# Trying Contextual Bandit Algorithms 

The two notebooks on bandits need to be finished and uploaded in a single zip file on this link https://nextcloud.univ-lille.fr/index.php/s/pK7qsbgqgeirbGk by **January 30th, 2023**. Please include all the files that allow to run your code and use Name_FirstName.zip as the name of the folder. 

In [4]:
import numpy as np
from matplotlib import pyplot as plt
import time

# Bandit specific functions and classes (same as last time) 
import Arms as arm
from StochasticBandit import * 
from BanditBaselines import * # you will need to add UCB alpha to your baselines 

from Experiments import * # all the previous functions to run experiments

# I) Defining a Linear Bandit Environement 

For simplicity, we will first experiment in a setting in which the feature $x_a \in \mathbb{R}^d$ associated to each arm $a$ is fixed in every rounds. That is, the set of arms available in round $t$ is  $$\mathcal X_t = \{x_1,\dots,x_K\} \subseteq \mathbb R^d$$ and it can still be identified with $\{1,\dots,K\}$. 

In this linear bandit model, when arm $A_t \in \{1,\dots,K\}$ is chosen in round $t$, a reward 
$$r_t = x_{A_t}^\top \theta_\star + \varepsilon_t$$
is generated, for some $\theta_\star \in \mathbb R^d$ (unknown to the agent). To generate data, we will further assume that the noise is Gaussian with zero mean and some standard deviation $\sigma^2$. 

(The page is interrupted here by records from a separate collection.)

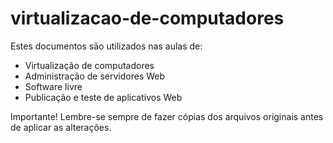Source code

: # virtualizacao-de-computadores
Estes documentos são utilizados nas aulas de:
 
 * Virtualização de computadores
 * Administração de servidores Web
 * Software livre
 * Publicação e teste de aplicativos Web

Importante! Lembre-se sempre de fazer cópias dos arquivos originais antes de aplicar as alterações.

The following function creates such a linear bandit model and notably depends on a matrix $X \in \mathbb{R}^{K \times d}$ where each row $a$ of $X$ is $x_a^\top$. 

In [5]:
def LinearBandit(X,theta,sigma):
    """X : matrix of features of dimension (K,d), 
    theta : regression vector of dimension (d,1), 
    sigma : stdev of Gaussian noise"""
    Arms = []
    (K,d)=np.shape(X)
    for k in range(K):
        mu = np.dot(X[k,:],theta)[0]
        arm = arms.Gaussian(mu,sigma)
        Arms.append(arm)
    return MAB(Arms)


**Pick a random linear bandit instance with normalized features (i.e. $\|x_a\|\leq 1$) and $\|\theta\|=1$.** 

Display the means and the best arm and settle for a "reasonnably interesting" problem with a gap that is not too large between the best and second-best arm. You may wish to save some interesting pairs (X,$\theta$) of features and regression parameters to work on later, for different dimensions / number of arms. 

In [6]:
K=10
d=5 

X = np.random.normal(0,1,(K,d))

for k in range(K):
    X[k,:]=X[k,:]/np.linalg.norm(X[k,:])

theta = np.random.random((d,1))
theta = theta / np.linalg.norm(theta)

sigma=0.5

linear_bandit = LinearBandit(X,theta,sigma)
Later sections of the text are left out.